Xiao Zheng, Yao Shun, Wang Zong-Ming, Zhu Di-Min, Bie Ya-Nan, Zhang Shi-Zhong, Chen Wen-Li
Department of Neurosurgery, Zhujiang Hospital, Southern Medical University, Guangzhou, China.
Center for Pituitary Tumor Surgery, Department of Neurosurgery, The First Affiliated Hospital of Sun Yat-sen University, Guangzhou, China.
Front Oncol. 2021 May 31;11:663451. doi: 10.3389/fonc.2021.663451. eCollection 2021.
Synaptophysin (SYP) gene expression levels correlate with the survival rate of glioma patients. This study aimed to explore the feasibility of applying a multiparametric magnetic resonance imaging (MRI) radiomics model composed of a convolutional neural network to predict the SYP gene expression in patients with glioma.
Using the TCGA database, we examined 614 patients diagnosed with glioma. First, the relationship between the SYP gene expression level and outcome of survival rate was investigated using partial correlation analysis.

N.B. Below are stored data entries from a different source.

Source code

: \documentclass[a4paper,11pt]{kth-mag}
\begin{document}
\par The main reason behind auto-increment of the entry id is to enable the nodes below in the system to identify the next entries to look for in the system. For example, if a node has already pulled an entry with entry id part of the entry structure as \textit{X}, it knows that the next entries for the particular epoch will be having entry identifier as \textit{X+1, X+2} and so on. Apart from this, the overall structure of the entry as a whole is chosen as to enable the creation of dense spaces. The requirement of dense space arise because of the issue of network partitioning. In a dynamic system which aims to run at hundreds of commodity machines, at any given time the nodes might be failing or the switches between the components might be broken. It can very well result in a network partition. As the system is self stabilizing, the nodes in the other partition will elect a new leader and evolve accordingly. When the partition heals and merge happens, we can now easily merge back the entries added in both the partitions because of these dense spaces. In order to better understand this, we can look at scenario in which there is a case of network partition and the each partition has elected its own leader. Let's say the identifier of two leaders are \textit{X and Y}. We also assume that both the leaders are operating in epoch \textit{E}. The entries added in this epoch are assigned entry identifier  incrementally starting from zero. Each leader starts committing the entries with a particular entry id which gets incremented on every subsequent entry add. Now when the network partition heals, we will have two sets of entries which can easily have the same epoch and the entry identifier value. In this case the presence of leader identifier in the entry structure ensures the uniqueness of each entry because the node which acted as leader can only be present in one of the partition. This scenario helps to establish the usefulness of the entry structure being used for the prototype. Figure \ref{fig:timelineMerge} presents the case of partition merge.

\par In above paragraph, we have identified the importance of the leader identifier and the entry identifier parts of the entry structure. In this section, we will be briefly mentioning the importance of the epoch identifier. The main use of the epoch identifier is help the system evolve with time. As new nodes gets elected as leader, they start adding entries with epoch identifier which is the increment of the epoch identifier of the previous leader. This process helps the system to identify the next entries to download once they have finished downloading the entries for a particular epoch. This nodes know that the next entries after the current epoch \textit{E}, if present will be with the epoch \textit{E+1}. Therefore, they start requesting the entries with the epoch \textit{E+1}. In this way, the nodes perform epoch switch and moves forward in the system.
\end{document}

Then, 7266 patches were extracted from each of the 108 low-grade glioma patients who had available multiparametric MRI scans, which included preoperative T1-weighted images (T1WI), T2-weighted images (T2WI), and contrast-enhanced T1WI images in the TCIA database. Finally, a radiomics features-based model was built using a convolutional neural network (ConvNet), which can perform autonomous learning classification using a ROC curve, accuracy, recall rate, sensitivity, and specificity as evaluation indicators.
The expression level of SYP decreased with the increase in the tumor grade. With regard to grade II, grade III, and general patients, those with higher SYP expression levels had better survival rates. However, the SYP expression level did not show any significant association with the outcome in Level IV patients.

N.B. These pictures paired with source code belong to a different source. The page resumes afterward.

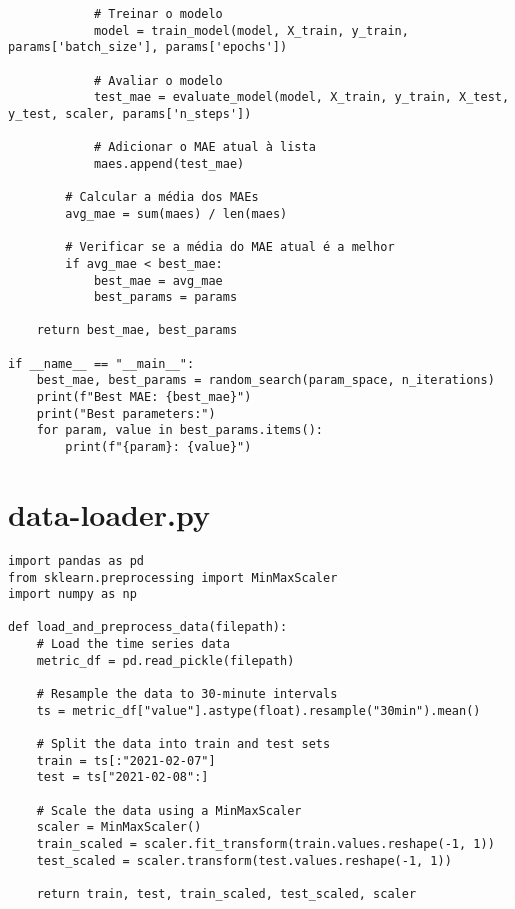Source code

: \begin{lstlisting}
            # Treinar o modelo
            model = train_model(model, X_train, y_train, params['batch_size'], params['epochs'])
            
            # Avaliar o modelo
            test_mae = evaluate_model(model, X_train, y_train, X_test, y_test, scaler, params['n_steps'])

            # Adicionar o MAE atual à lista
            maes.append(test_mae)

        # Calcular a média dos MAEs
        avg_mae = sum(maes) / len(maes)

        # Verificar se a média do MAE atual é a melhor
        if avg_mae < best_mae:
            best_mae = avg_mae
            best_params = params

    return best_mae, best_params

if __name__ == "__main__":
    best_mae, best_params = random_search(param_space, n_iterations)
    print(f"Best MAE: {best_mae}")
    print("Best parameters:")
    for param, value in best_params.items():
        print(f"{param}: {value}")

\end{lstlisting}

\section{data-loader.py}
\begin{lstlisting}
import pandas as pd
from sklearn.preprocessing import MinMaxScaler
import numpy as np

def load_and_preprocess_data(filepath):
    # Load the time series data
    metric_df = pd.read_pickle(filepath)

    # Resample the data to 30-minute intervals
    ts = metric_df["value"].astype(float).resample("30min").mean()

    # Split the data into train and test sets
    train = ts[:"2021-02-07"]
    test = ts["2021-02-08":]

    # Scale the data using a MinMaxScaler
    scaler = MinMaxScaler()
    train_scaled = scaler.fit_transform(train.values.reshape(-1, 1))
    test_scaled = scaler.transform(test.values.reshape(-1, 1))

    return train, test, train_scaled, test_scaled, scaler
\end{lstlisting}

Our multiparametric MRI radiomics model constructed using ConvNet showed good performance in predicting the SYP gene expression level and prognosis in low-grade glioma patients.
突触素(SYP)基因表达水平与胶质瘤患者的生存率相关。本研究旨在探讨应用由卷积神经网络组成的多参数磁共振成像(MRI)放射组学模型预测胶质瘤患者SYP基因表达的可行性。

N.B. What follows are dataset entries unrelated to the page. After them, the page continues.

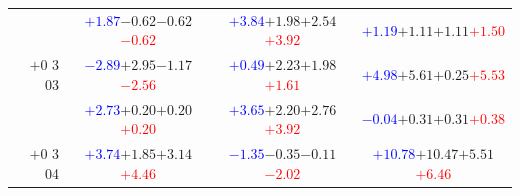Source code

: \documentclass[compress]{beamer}
\begin{document}
\begin{frame}
\begin{tabular}{r | c | c | c}
          & \textcolor{blue}{$+1.87$}\hspace{0.1 cm}$-0.62$\hspace{0.1 cm}$-0.62$\hspace{0.1 cm}\textcolor{red}{$-0.62$} & \textcolor{blue}{$+3.84$}\hspace{0.1 cm}$+1.98$\hspace{0.1 cm}$+2.54$\hspace{0.1 cm}\textcolor{red}{$+3.92$} & \textcolor{blue}{$+1.19$}\hspace{0.1 cm}$+1.11$\hspace{0.1 cm}$+1.11$\hspace{0.1 cm}\textcolor{red}{$+1.50$} \\
$+$0 3 03 & \textcolor{blue}{$-2.89$}\hspace{0.1 cm}$+2.95$\hspace{0.1 cm}$-1.17$\hspace{0.1 cm}\textcolor{red}{$-2.56$} & \textcolor{blue}{$+0.49$}\hspace{0.1 cm}$+2.23$\hspace{0.1 cm}$+1.98$\hspace{0.1 cm}\textcolor{red}{$+1.61$} & \textcolor{blue}{$+4.98$}\hspace{0.1 cm}$+5.61$\hspace{0.1 cm}$+0.25$\hspace{0.1 cm}\textcolor{red}{$+5.53$} \\
          & \textcolor{blue}{$+2.73$}\hspace{0.1 cm}$+0.20$\hspace{0.1 cm}$+0.20$\hspace{0.1 cm}\textcolor{red}{$+0.20$} & \textcolor{blue}{$+3.65$}\hspace{0.1 cm}$+2.20$\hspace{0.1 cm}$+2.76$\hspace{0.1 cm}\textcolor{red}{$+3.92$} & \textcolor{blue}{$-0.04$}\hspace{0.1 cm}$+0.31$\hspace{0.1 cm}$+0.31$\hspace{0.1 cm}\textcolor{red}{$+0.38$} \\
$+$0 3 04 & \textcolor{blue}{$+3.74$}\hspace{0.1 cm}$+1.85$\hspace{0.1 cm}$+3.14$\hspace{0.1 cm}\textcolor{red}{$+4.46$} & \textcolor{blue}{$-1.35$}\hspace{0.1 cm}$-0.35$\hspace{0.1 cm}$-0.11$\hspace{0.1 cm}\textcolor{red}{$-2.02$} & \textcolor{blue}{$+10.78$}\hspace{0.1 cm}$+10.47$\hspace{0.1 cm}$+5.51$\hspace{0.1 cm}\textcolor{red}{$+6.46$} \\

\end{tabular}
\end{frame}
\end{document}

利用TCGA数据库,我们研究了614例诊断为胶质瘤的患者。首先,采用偏相关分析研究SYP基因表达水平与生存率结果之间的关系。然后,从108例有可用多参数MRI扫描的低级别胶质瘤患者中,每人提取7266个图像块,这些扫描包括TCIA数据库中的术前T1加权图像(T1WI)、T2加权图像(T2WI)和对比增强T1WI图像。最后,使用卷积神经网络(ConvNet)建立基于放射组学特征的模型,该模型可以使用ROC曲线、准确率、召回率、灵敏度和特异性作为评估指标进行自主学习分类。
SYP的表达水平随肿瘤分级的增加而降低。对于II级、III级和一般患者,SYP表达水平较高者生存率较好。然而,SYP表达水平在IV级患者中与预后无显著相关性。
我们使用ConvNet构建的多参数MRI放射组学模型在预测低级别胶质瘤患者的SYP基因表达水平和预后方面表现良好。